▶ REQUIRED ACTION
Restate every entry word for word.

================================

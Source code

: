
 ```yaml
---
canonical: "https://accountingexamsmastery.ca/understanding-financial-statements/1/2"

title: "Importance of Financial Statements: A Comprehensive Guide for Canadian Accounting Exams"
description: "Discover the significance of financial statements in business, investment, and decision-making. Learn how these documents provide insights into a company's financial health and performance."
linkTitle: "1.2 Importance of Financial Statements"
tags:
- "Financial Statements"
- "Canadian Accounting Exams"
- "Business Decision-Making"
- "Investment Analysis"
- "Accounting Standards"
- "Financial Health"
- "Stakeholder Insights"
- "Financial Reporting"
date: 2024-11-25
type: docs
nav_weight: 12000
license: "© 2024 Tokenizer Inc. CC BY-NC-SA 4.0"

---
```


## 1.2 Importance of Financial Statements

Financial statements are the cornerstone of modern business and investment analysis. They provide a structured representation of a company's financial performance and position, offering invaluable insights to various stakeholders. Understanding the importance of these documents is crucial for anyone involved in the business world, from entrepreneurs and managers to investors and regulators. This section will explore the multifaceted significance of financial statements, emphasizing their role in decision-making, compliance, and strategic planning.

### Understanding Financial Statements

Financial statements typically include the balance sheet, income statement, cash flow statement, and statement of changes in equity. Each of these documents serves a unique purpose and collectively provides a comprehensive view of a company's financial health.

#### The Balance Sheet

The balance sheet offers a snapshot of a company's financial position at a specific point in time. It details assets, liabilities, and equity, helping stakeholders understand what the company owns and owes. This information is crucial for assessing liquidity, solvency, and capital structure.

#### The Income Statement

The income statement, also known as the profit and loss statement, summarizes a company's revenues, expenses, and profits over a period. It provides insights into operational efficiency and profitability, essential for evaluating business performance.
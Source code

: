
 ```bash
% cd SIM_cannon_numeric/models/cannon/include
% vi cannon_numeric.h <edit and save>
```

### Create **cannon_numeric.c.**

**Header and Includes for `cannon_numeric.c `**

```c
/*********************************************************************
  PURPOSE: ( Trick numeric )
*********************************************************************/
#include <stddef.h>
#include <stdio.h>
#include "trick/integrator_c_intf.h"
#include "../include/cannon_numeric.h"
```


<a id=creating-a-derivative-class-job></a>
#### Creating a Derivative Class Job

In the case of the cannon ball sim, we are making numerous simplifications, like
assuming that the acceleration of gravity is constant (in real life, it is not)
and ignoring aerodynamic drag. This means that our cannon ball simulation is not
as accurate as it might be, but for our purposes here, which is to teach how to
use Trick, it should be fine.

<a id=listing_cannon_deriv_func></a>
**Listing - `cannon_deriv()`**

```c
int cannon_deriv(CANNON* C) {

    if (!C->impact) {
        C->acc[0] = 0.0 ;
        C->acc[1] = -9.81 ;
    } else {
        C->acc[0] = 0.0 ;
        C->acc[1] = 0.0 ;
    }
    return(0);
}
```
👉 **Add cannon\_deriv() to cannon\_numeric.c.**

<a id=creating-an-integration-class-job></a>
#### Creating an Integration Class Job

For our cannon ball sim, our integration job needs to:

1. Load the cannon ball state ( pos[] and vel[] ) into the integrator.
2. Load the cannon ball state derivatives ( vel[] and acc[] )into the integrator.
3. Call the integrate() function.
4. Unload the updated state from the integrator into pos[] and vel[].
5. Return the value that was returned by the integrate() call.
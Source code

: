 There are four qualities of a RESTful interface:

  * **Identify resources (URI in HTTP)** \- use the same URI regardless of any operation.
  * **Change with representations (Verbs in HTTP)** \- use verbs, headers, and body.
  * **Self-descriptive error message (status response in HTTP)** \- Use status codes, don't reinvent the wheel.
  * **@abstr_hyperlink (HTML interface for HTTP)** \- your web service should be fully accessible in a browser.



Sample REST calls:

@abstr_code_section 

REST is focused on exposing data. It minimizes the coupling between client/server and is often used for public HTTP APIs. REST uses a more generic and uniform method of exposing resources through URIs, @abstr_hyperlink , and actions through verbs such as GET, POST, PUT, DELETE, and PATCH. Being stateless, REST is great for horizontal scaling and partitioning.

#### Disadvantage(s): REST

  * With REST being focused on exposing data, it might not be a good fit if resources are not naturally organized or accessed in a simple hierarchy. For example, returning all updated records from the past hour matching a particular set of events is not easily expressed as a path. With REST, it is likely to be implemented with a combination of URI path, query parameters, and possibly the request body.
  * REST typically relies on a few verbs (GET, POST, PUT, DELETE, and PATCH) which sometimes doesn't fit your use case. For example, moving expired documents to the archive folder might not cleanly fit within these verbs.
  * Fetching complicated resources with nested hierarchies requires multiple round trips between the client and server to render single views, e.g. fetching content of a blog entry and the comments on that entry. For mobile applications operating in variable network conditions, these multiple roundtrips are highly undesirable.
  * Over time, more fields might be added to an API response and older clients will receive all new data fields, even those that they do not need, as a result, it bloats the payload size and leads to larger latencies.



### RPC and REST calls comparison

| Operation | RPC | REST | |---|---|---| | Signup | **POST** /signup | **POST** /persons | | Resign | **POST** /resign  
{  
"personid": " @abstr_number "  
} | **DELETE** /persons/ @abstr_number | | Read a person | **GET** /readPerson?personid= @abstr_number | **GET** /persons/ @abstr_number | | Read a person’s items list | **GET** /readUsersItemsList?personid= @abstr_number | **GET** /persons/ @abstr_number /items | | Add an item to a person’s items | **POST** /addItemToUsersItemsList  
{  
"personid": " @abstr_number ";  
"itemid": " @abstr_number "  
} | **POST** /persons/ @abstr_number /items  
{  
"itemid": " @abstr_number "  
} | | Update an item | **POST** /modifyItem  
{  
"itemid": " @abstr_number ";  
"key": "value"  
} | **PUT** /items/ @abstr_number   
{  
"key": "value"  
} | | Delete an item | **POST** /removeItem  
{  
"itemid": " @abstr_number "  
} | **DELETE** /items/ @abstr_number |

================================

▶ OUTPUT BELOW
Source code

:
 ```yaml
---
canonical: "https://accountingexamsmastery.ca/understanding-financial-statements/1/2"

title: "Importance of Financial Statements: A Comprehensive Guide for Canadian Accounting Exams"
description: "Discover the significance of financial statements in business, investment, and decision-making. Learn how these documents provide insights into a company's financial health and performance."
linkTitle: "1.2 Importance of Financial Statements"
tags:
- "Financial Statements"
- "Canadian Accounting Exams"
- "Business Decision-Making"
- "Investment Analysis"
- "Accounting Standards"
- "Financial Health"
- "Stakeholder Insights"
- "Financial Reporting"
date: 2024-11-25
type: docs
nav_weight: 12000
license: "© 2024 Tokenizer Inc. CC BY-NC-SA 4.0"

---
```


## 1.2 Importance of Financial Statements

Financial statements are the cornerstone of modern business and investment analysis. They provide a structured representation of a company's financial performance and position, offering invaluable insights to various stakeholders. Understanding the importance of these documents is crucial for anyone involved in the business world, from entrepreneurs and managers to investors and regulators. This section will explore the multifaceted significance of financial statements, emphasizing their role in decision-making, compliance, and strategic planning.

### Understanding Financial Statements

Financial statements typically include the balance sheet, income statement, cash flow statement, and statement of changes in equity. Each of these documents serves a unique purpose and collectively provides a comprehensive view of a company's financial health.

#### The Balance Sheet

The balance sheet offers a snapshot of a company's financial position at a specific point in time. It details assets, liabilities, and equity, helping stakeholders understand what the company owns and owes. This information is crucial for assessing liquidity, solvency, and capital structure.

#### The Income Statement

The income statement, also known as the profit and loss statement, summarizes a company's revenues, expenses, and profits over a period. It provides insights into operational efficiency and profitability, essential for evaluating business performance.
Source code

:
 ```bash
% cd SIM_cannon_numeric/models/cannon/include
% vi cannon_numeric.h <edit and save>
```

### Create **cannon_numeric.c.**

**Header and Includes for `cannon_numeric.c `**

```c
/*********************************************************************
  PURPOSE: ( Trick numeric )
*********************************************************************/
#include <stddef.h>
#include <stdio.h>
#include "trick/integrator_c_intf.h"
#include "../include/cannon_numeric.h"
```


<a id=creating-a-derivative-class-job></a>
#### Creating a Derivative Class Job

In the case of the cannon ball sim, we are making numerous simplifications, like
assuming that the acceleration of gravity is constant (in real life, it is not)
and ignoring aerodynamic drag. This means that our cannon ball simulation is not
as accurate as it might be, but for our purposes here, which is to teach how to
use Trick, it should be fine.

<a id=listing_cannon_deriv_func></a>
**Listing - `cannon_deriv()`**

```c
int cannon_deriv(CANNON* C) {

    if (!C->impact) {
        C->acc[0] = 0.0 ;
        C->acc[1] = -9.81 ;
    } else {
        C->acc[0] = 0.0 ;
        C->acc[1] = 0.0 ;
    }
    return(0);
}
```
👉 **Add cannon\_deriv() to cannon\_numeric.c.**

<a id=creating-an-integration-class-job></a>
#### Creating an Integration Class Job

For our cannon ball sim, our integration job needs to:

1. Load the cannon ball state ( pos[] and vel[] ) into the integrator.
2. Load the cannon ball state derivatives ( vel[] and acc[] )into the integrator.
3. Call the integrate() function.
4. Unload the updated state from the integrator into pos[] and vel[].
5. Return the value that was returned by the integrate() call.
Source code

: There are four qualities of a RESTful interface:

  * **Identify resources (URI in HTTP)** \- use the same URI regardless of any operation.
  * **Change with representations (Verbs in HTTP)** \- use verbs, headers, and body.
  * **Self-descriptive error message (status response in HTTP)** \- Use status codes, don't reinvent the wheel.
  * **@abstr_hyperlink (HTML interface for HTTP)** \- your web service should be fully accessible in a browser.



Sample REST calls:

@abstr_code_section 

REST is focused on exposing data. It minimizes the coupling between client/server and is often used for public HTTP APIs. REST uses a more generic and uniform method of exposing resources through URIs, @abstr_hyperlink , and actions through verbs such as GET, POST, PUT, DELETE, and PATCH. Being stateless, REST is great for horizontal scaling and partitioning.

#### Disadvantage(s): REST

  * With REST being focused on exposing data, it might not be a good fit if resources are not naturally organized or accessed in a simple hierarchy. For example, returning all updated records from the past hour matching a particular set of events is not easily expressed as a path. With REST, it is likely to be implemented with a combination of URI path, query parameters, and possibly the request body.
  * REST typically relies on a few verbs (GET, POST, PUT, DELETE, and PATCH) which sometimes doesn't fit your use case. For example, moving expired documents to the archive folder might not cleanly fit within these verbs.
  * Fetching complicated resources with nested hierarchies requires multiple round trips between the client and server to render single views, e.g. fetching content of a blog entry and the comments on that entry. For mobile applications operating in variable network conditions, these multiple roundtrips are highly undesirable.
  * Over time, more fields might be added to an API response and older clients will receive all new data fields, even those that they do not need, as a result, it bloats the payload size and leads to larger latencies.



### RPC and REST calls comparison

| Operation | RPC | REST | |---|---|---| | Signup | **POST** /signup | **POST** /persons | | Resign | **POST** /resign  
{  
"personid": " @abstr_number "  
} | **DELETE** /persons/ @abstr_number | | Read a person | **GET** /readPerson?personid= @abstr_number | **GET** /persons/ @abstr_number | | Read a person’s items list | **GET** /readUsersItemsList?personid= @abstr_number | **GET** /persons/ @abstr_number /items | | Add an item to a person’s items | **POST** /addItemToUsersItemsList  
{  
"personid": " @abstr_number ";  
"itemid": " @abstr_number "  
} | **POST** /persons/ @abstr_number /items  
{  
"itemid": " @abstr_number "  
} | | Update an item | **POST** /modifyItem  
{  
"itemid": " @abstr_number ";  
"key": "value"  
} | **PUT** /items/ @abstr_number   
{  
"key": "value"  
} | | Delete an item | **POST** /removeItem  
{  
"itemid": " @abstr_number "  
} | **DELETE** /items/ @abstr_number |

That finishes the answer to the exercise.